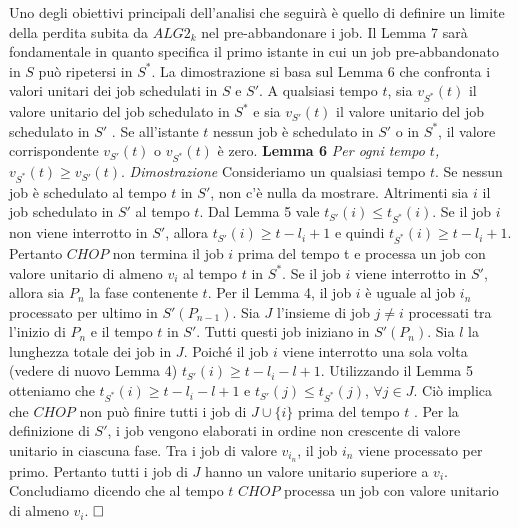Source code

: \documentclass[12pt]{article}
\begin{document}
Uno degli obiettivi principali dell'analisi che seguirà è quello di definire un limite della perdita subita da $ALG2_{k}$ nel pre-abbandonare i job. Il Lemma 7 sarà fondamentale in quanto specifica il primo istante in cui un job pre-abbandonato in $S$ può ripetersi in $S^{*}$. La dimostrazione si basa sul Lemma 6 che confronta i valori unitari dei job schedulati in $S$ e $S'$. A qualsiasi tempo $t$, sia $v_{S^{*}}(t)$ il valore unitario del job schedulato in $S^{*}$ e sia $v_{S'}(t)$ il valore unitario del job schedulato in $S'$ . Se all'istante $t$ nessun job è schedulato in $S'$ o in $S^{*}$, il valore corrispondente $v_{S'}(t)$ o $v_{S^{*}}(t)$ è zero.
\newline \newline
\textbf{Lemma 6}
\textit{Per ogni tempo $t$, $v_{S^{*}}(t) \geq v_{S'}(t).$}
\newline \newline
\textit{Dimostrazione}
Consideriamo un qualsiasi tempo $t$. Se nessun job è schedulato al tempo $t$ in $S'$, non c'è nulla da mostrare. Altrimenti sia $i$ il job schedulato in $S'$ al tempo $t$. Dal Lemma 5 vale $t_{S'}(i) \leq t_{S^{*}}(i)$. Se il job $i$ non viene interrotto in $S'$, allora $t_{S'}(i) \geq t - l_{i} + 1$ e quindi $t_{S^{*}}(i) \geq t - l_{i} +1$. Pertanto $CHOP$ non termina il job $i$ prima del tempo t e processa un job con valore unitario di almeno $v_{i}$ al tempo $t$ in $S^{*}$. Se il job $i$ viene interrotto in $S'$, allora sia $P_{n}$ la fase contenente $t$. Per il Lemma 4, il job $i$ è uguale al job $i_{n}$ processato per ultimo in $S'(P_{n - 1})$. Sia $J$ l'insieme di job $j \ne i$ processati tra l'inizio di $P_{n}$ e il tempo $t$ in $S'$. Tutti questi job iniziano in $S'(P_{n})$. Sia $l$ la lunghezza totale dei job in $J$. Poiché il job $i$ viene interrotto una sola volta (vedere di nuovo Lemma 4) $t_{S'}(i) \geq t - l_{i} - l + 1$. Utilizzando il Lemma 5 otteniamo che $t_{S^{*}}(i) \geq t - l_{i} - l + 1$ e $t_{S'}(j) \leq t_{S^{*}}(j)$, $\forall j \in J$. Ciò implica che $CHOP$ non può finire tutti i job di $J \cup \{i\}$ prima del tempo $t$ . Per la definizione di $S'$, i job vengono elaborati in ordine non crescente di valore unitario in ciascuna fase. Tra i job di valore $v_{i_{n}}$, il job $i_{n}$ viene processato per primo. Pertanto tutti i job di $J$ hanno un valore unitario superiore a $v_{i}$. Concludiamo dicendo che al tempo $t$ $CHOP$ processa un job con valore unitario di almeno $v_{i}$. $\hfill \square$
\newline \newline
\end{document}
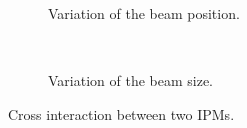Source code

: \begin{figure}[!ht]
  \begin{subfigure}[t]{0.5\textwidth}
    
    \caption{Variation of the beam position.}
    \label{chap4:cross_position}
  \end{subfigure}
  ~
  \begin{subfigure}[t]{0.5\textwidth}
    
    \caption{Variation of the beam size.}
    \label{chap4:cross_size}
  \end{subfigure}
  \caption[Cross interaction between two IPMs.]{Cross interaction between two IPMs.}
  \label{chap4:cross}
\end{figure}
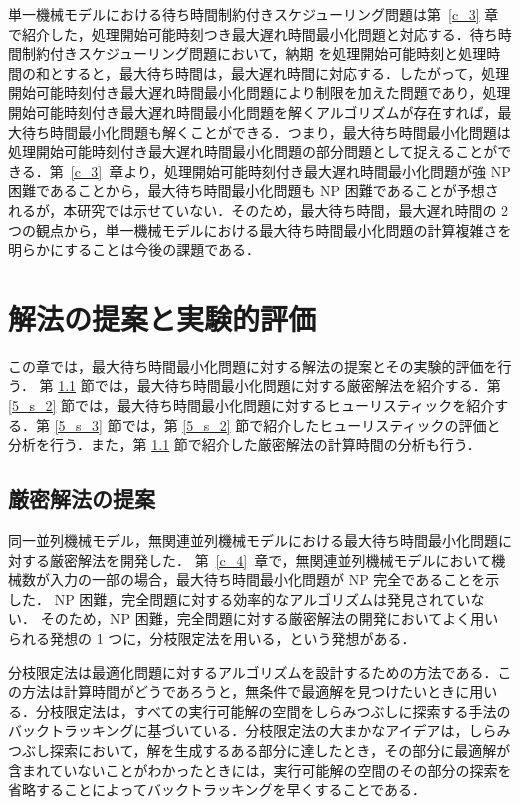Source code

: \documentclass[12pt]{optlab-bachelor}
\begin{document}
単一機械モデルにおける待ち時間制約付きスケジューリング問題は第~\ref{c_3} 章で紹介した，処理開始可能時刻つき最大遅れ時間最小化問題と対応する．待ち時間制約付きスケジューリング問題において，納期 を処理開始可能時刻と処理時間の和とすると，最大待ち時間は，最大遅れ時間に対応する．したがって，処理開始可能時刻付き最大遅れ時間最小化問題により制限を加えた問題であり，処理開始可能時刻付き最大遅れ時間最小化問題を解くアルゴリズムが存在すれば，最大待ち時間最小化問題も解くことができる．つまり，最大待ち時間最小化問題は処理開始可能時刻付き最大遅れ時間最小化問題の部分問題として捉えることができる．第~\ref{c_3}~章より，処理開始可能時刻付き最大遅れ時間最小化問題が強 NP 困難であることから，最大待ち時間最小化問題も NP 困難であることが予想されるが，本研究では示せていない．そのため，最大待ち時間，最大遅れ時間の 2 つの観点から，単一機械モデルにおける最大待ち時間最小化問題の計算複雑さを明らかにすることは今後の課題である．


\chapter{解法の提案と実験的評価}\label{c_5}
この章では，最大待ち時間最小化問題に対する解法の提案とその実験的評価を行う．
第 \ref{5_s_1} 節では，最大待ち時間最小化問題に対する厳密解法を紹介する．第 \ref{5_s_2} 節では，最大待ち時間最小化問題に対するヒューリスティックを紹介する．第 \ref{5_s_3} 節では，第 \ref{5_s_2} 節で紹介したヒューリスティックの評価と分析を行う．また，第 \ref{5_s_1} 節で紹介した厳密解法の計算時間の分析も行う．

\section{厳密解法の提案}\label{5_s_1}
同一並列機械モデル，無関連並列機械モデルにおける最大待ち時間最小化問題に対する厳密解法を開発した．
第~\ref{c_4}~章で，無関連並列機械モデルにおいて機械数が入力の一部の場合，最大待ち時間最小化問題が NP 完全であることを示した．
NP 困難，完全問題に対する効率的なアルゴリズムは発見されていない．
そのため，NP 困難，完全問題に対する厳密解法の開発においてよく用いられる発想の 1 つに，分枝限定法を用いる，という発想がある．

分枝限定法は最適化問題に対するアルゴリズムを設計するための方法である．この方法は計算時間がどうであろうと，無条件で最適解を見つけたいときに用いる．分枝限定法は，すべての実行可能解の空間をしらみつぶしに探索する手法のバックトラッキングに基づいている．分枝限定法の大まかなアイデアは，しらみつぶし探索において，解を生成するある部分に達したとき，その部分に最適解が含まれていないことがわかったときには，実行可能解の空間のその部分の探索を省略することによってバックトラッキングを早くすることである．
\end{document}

☆ ☆ ☆ ☆ ☆

◆ Task prompt ◆
If a line in the records above includes the string "documentclass", copy it.

◆ Result ◆
: \documentclass[12pt]{article}
: \documentclass[12pt]{optlab-bachelor}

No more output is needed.